To demonstrate the problem, consider an example: let's say we want to calculate precision@IoU=0.85 (i.e., precision with 0.85 IoU threshold, without averaging). Then, in cases where the model correctly predicted an object of the true class but with IoU, say 0.84 or 0.83, which is quite a decent prediction, we would still record it as a wrong prediction. In extreme cases, this metric might end up being close to zero, despite the model producing not bad predictions. In another example, we might set a lower IoU threshold, say 0.5. In this case, the metric will saturate very early, hitting 1.0 score even if predictions are not perfect.

Therefore, with averaging IoU thresholds, setting a strict IoU threshold is not necceassary, and we can evaluate the model performance more comprehensively.

Note, that IoU Averaging can be applied only in calculation of the general metrics, such as Precision, Recall, F1-score. But in many charts, such as Confusion Matrix, Outcome Counts, and in image previews, only sigle IoU threshold can be used, since there is no way to average across several thresholds here.

Outcome Counts

Outcome Counts provides a quick assessment of model accuracy. It offers a general overview of how many instances the model correctly detected (True Positive), how many it missed (False Negative), and how many predictions were incorrect (False Positive).

True Positive (TP) predictions are those that have matched with a ground truth segmentation mask and share the same class.

False Positive (FP) occurs when the model predicts an object that is not actually present in the image. For example, the model predicted a car, but no car is annotated. A false positive detection happens when a ground truth counterpart is not found for a prediction (i.e, IoU of the predicted mask is less than 0.5 with any ground truth mask), or the model predicted incorrect class for an object.

False Negative (FN) happens when the model fails to detect an object that is present in the image. For example, the model does not detect a car that is actually in the ground truth. A false negative detection occurs when a ground truth segmentation mask has no any predicted mask with IoU greater than 0.5, or their classes do not match.

How to use

The larger the green bar for true positive outcomes, and the smaller the red bars for false negative and false positive outcomes, the better the model's predictions. This chart helps to compare and understand the balance between false negatives and false positives, thus identifying which type of error is more prevalent in the model given the current confidence threshold.
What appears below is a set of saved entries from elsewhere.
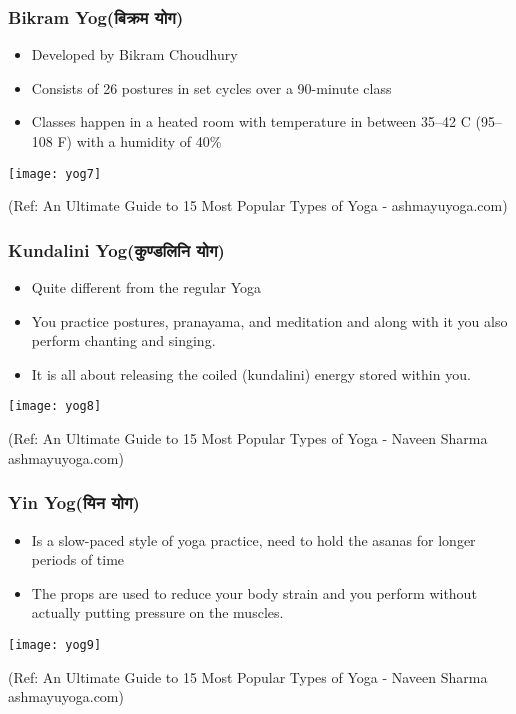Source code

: \begin{frame}[fragile]\frametitle{Bikram Yog(बिक्रम योग)}
	\begin{itemize}
	\item Developed by Bikram Choudhury
	\item Consists of 26 postures in set cycles over a 90-minute class
	\item Classes happen in a heated room with temperature in between 35–42 C (95–108 F) with a humidity of 40\%
	\end{itemize}

\begin{center}
\texttt{[image: yog7]}

\tiny{(Ref: An Ultimate Guide to 15 Most Popular Types of Yoga - ashmayuyoga.com)}
\end{center}

\end{frame}

\begin{frame}[fragile]\frametitle{Kundalini Yog(कुण्डलिनि योग)}
	\begin{itemize}
	\item Quite different from the regular Yoga
	\item You practice postures, pranayama, and meditation and along with it you also perform chanting and singing. 
	\item It is all about releasing the coiled (kundalini) energy stored within you.
	\end{itemize}

\begin{center}
\texttt{[image: yog8]}

\tiny{(Ref: An Ultimate Guide to 15 Most Popular Types of Yoga - Naveen Sharma ashmayuyoga.com)}
\end{center}

\end{frame}

\begin{frame}[fragile]\frametitle{Yin Yog(यिन योग)}
	\begin{itemize}
	\item Is a slow-paced style of yoga practice, need to hold the asanas for longer periods of time
	\item The props are used to reduce your body strain and you perform without actually putting pressure on the muscles.
	\end{itemize}

\begin{center}
\texttt{[image: yog9]}

\tiny{(Ref: An Ultimate Guide to 15 Most Popular Types of Yoga - Naveen Sharma ashmayuyoga.com)}
\end{center}

\end{frame}


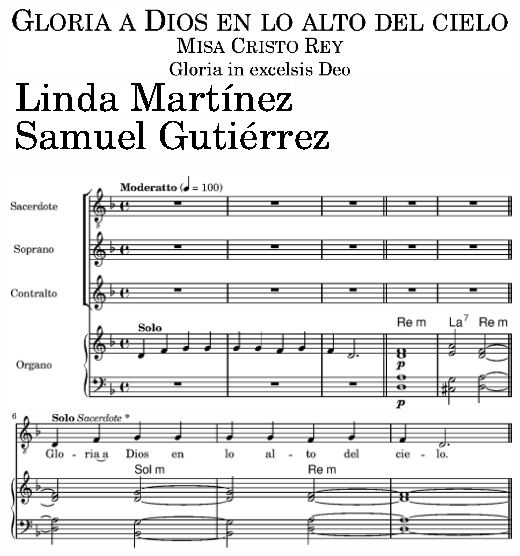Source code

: \includegraphics{99/lily-924018f8-1}%
\ifx\betweenLilyPondSystem \undefined
  \linebreak
\else
  \expandafter{}%
\fi
\includegraphics{99/lily-924018f8-2}%
\ifx\betweenLilyPondSystem \undefined
  \linebreak
\else
  \expandafter{}%
\fi
\includegraphics{99/lily-924018f8-3}%
\ifx\betweenLilyPondSystem \undefined
  \linebreak
\else
  \expandafter{}%
\fi
\includegraphics{99/lily-924018f8-4}%
\ifx\betweenLilyPondSystem \undefined
  \linebreak
\else
  \expandafter{}%
\fi
\includegraphics{99/lily-924018f8-5}%
\ifx\betweenLilyPondSystem \undefined
  \linebreak
\else
  \expandafter{}%
\fi
\includegraphics{99/lily-924018f8-6}%
\ifx\betweenLilyPondSystem \undefined
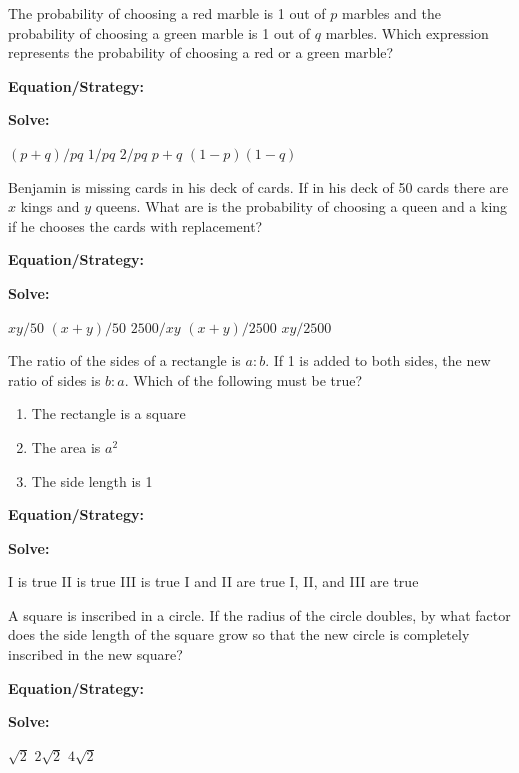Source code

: \vfill
\newpage
\begin{multicols*}{2}
\begin{outline}[enumerate]
\medium

\1 The probability of choosing a red marble is 1 out of $p$ marbles and the probability of choosing a green marble is 1 out of $q$ marbles. Which expression represents the probability of choosing a red or a green marble?

\bigskip
\textbf{Equation/Strategy:} \hrulefill

\bigskip
\textbf{Solve:}

\vfill
\2 $(p+q)/pq$
\2 $1/pq$
\2 $2/pq$
\2 $p+q$
\2 $(1-p)(1-q)$

\midline

\1 Benjamin is missing cards in his deck of cards. If in his deck of 50 cards there are $x$ kings and $y$ queens. What are is the probability of choosing a queen and a king if he chooses the cards with replacement?

\bigskip
\textbf{Equation/Strategy:} \hrulefill

\bigskip
\textbf{Solve:}

\vfill
\2 $xy/50$
\2 $(x+y)/50$
\2 $2500/xy$
\2 $(x+y)/2500$
\2 $xy/2500$

\columnbreak
\advanced

\1 The ratio of the sides of a rectangle is $a:b$. If 1 is added to both sides, the new ratio of sides is $b:a$. Which of the following must be true?

\begin{enumerate}[label=\Roman*.]
\item The rectangle is a square
\item The area is $a^2$
\item The side length is 1
\end{enumerate}

\bigskip
\textbf{Equation/Strategy:} \hrulefill

\bigskip
\textbf{Solve:}

\vfill
\2 I is true
\2 II is true
\2 III is true
\2 I and II are true
\2 I, II, and III are true

\midline

\1 A square is inscribed in a circle. If the radius of the circle doubles, by what factor does the side length of the square grow so that the new circle is completely inscribed in the new square?

\bigskip
\textbf{Equation/Strategy:} \hrulefill

\bigskip
\textbf{Solve:}

\vfill
{}
\2 $\sqrt2$
\2 $2\sqrt2$
\2 $4\sqrt2$
\end{outline}
\end{multicols*}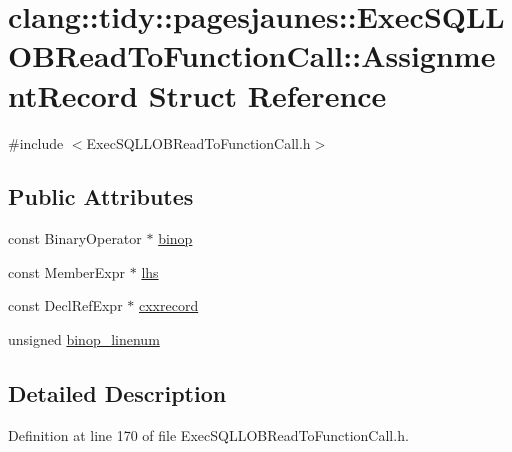 \hypertarget{structclang_1_1tidy_1_1pagesjaunes_1_1_exec_s_q_l_l_o_b_read_to_function_call_1_1_assignment_record}{}\section{clang\+:\+:tidy\+:\+:pagesjaunes\+:\+:Exec\+S\+Q\+L\+L\+O\+B\+Read\+To\+Function\+Call\+:\+:Assignment\+Record Struct Reference}
\label{structclang_1_1tidy_1_1pagesjaunes_1_1_exec_s_q_l_l_o_b_read_to_function_call_1_1_assignment_record}


{\ttfamily \#include $<$Exec\+S\+Q\+L\+L\+O\+B\+Read\+To\+Function\+Call.\+h$>$}

\subsection*{Public Attributes}
\begin{DoxyCompactItemize}
\item 
const Binary\+Operator $\ast$ \hyperlink{structclang_1_1tidy_1_1pagesjaunes_1_1_exec_s_q_l_l_o_b_read_to_function_call_1_1_assignment_record_a6782daae36d05bd1e6c4068d4ecb46b0}{binop}
\item 
const Member\+Expr $\ast$ \hyperlink{structclang_1_1tidy_1_1pagesjaunes_1_1_exec_s_q_l_l_o_b_read_to_function_call_1_1_assignment_record_a0c2c383cb62df6c1a831a41fc2859e81}{lhs}
\item 
const Decl\+Ref\+Expr $\ast$ \hyperlink{structclang_1_1tidy_1_1pagesjaunes_1_1_exec_s_q_l_l_o_b_read_to_function_call_1_1_assignment_record_a66b24c8571d547b8f04b414ddb49b5f2}{cxxrecord}
\item 
unsigned \hyperlink{structclang_1_1tidy_1_1pagesjaunes_1_1_exec_s_q_l_l_o_b_read_to_function_call_1_1_assignment_record_ad419a6bb784be303d699901355dac491}{binop\+\_\+linenum}
\end{DoxyCompactItemize}


\subsection{Detailed Description}


Definition at line 170 of file Exec\+S\+Q\+L\+L\+O\+B\+Read\+To\+Function\+Call.\+h.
Note, the ratio between false negatives and false positives depends on the confidence threshold.

Calculating

To calculate Outcome Counts, we use the results from the matching procedure and count the instances of TP, FP, and FN across the entire dataset.

Recall

Recall measures the completeness of the model predictions. It answers the question: Of all the objects in the dataset, how many did the model manage to find? The recall chart allows you to evaluate recall for each class and visually compare them.

Higher recall values are better.

Calculating recall

Recall for a given class is calculated as the proportion of correct predictions (true positives) to the total number of objects in that class (true positives + false negatives).

$\text{Recall (for a class)} = \frac{TP}{TP + FN}$

The overall recall is the average recall across all classes.

Precision

Precision evaluates the accuracy of a model by answering the question: Out of all the predictions made by the model, how many were actually correct? The precision chart allows you to assess the precision for each class and visually compare the results across different classes.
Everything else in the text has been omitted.